Daily update for Tuesday, April 21 on the COVID-19 pandemic in Surrey, White Rock and beyond. It will be updated as information becomes available:
• Sea Festival celebrations will be postponed by one month and the City of White Rock is working toward a virtual Canada Day celebration on July 1. The city and the SFN are also looking at whether the National Indigenous People’s Day on June 19 will be cancelled or turned into a virtual celebration.
• The City of White Rock has cancelled its spring recreation programming through to the end of June, it announced late Monday. In addition, the city is cutting back on other expenses, such as gardening, to help save money.
• An airplane hired by a Lower Mainland pub owner, and towing a banner thanking health care workers, flew over Peace Arch Hospital on Monday evening, shortly after the 7 p.m. salute. Gordon Cartwright, whose daughter works as an ER nurse at PAH, also commissioned the plane to fly over Royal Columbian Hospital near his home.

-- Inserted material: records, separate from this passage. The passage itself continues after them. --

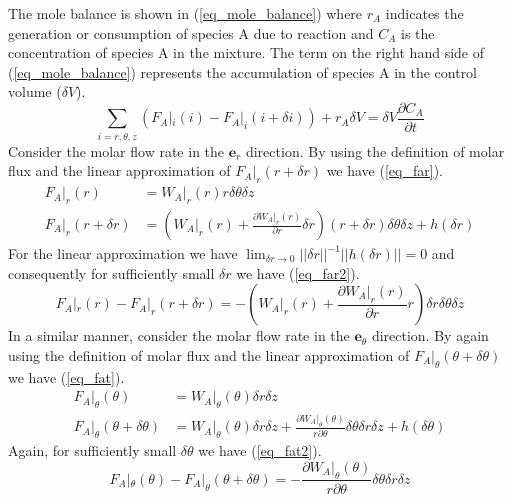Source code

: \documentclass[11pt,fleqn]{article}
\theoremstyle{defstyle}
\begin{document}
The mole balance is shown in (\ref{eq_mole_balance}) where $r_A$ indicates the generation or consumption of species A due to reaction and $C_A$ is the concentration of species A in the mixture. The term on the right hand side of (\ref{eq_mole_balance}) represents the accumulation of species A in the control volume ($\delta V$).
\begin{equation}
\sum_{i=r, \theta, z}\left(F_A|_i(i) - F_A|_i(i+\delta i)\right) + r_A \delta V = \delta V \frac{\partial C_A}{\partial t}
\label{eq_mole_balance}
\end{equation}
Consider the molar flow rate in the $\mathbf{e}_r$ direction. By using the definition of molar flux and the linear approximation of $F_A|_r(r+\delta r)$ we have (\ref{eq_far}).
\begin{equation}
\begin{aligned}
F_A|_r(r) &= W_A|_r(r) r \delta \theta \delta z \\
F_A|_r(r+\delta r) &= \left(W_ A|_r(r) + \frac{\partial W_A|_r(r)}{\partial r} \delta r\right)(r+\delta r)\delta \theta \delta z + h(\delta r)
\end{aligned}
\label{eq_far}
\end{equation}
For the linear approximation we have $\lim_{\delta r \to 0} ||\delta r||^{-1}||h(\delta r)|| = 0 $ and consequently for sufficiently small $\delta r$ we have (\ref{eq_far2}).  
\begin{equation}
F_A|_r(r) - F_A|_r(r+\delta r)  = - \left(W_ A|_r(r)  + \frac{\partial W_A|_r(r)}{\partial r}r\right) \delta r \delta \theta \delta z
\label{eq_far2}
\end{equation}
In a similar manner, consider the molar flow rate in the $\mathbf{e}_\theta$ direction. By again using the definition of molar flux and the linear approximation of $F_A|_\theta(\theta+\delta \theta)$ we have (\ref{eq_fat}).
\begin{equation}
\begin{aligned}
F_A|_\theta(\theta) &= W_A|_\theta(\theta) \delta r \delta z \\
F_A|_\theta(\theta + \delta \theta) &= W_A|_\theta(\theta) \delta r \delta z + \frac{\partial W_A|_\theta(\theta)}{r \partial \theta}\delta \theta\delta r \delta z + h(\delta \theta)
\end{aligned}
\label{eq_fat}
\end{equation}
Again, for sufficiently small $\delta \theta$ we have (\ref{eq_fat2}).
\begin{equation}
F_A|_\theta(\theta) - F_A|_\theta(\theta + \delta \theta) =- \frac{\partial W_A|_\theta(\theta)}{r \partial \theta}\delta \theta\delta r \delta z
\label{eq_fat2} 
\end{equation}
\end{document}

• Health officials have declared a COVID-19 outbreak at a chicken processing facility in Vancouver after 28 employees tested positive for the virus.
• B.C. is prepared to use donated and ‘alternative’ COVID-19 protective gear. With international supplies of medical protective equipment in huge demand world-wide in the coronavirus pandemic, the B.C. health ministry is preparing to introduce stocks of donated and unconventional supplies for health care workers.
• Nearly half of British Columbians don’t expect life to return to normal until at least fall, a poll from Research Co. suggests. The poll, released Tuesday (April 21) found that 44 per cent of people in B.C. don’t expect pre-coronavirus conditions till at least mid-September.
• The provice has opened COVID-19 testing to a wider segment of the population. “Right now, anyone with symptoms of COVID-19 can now be assessed and tested, through your family physician,” Henry said at her daily briefing April 20. “If you have your nurse practitioner or a local community collection centre, you can call 8-1-1 to find out where those are.”
• A B.C. doctor has designed a special operating room for COVID-19 patients. Dr. Curt Smecher, an anesthesiologist at ARH, worked with the hospital’s maintenance engineers to develop the room, which has now been constructed at ARH, as well as at Surrey Memorial and Royal Columbian hospitals.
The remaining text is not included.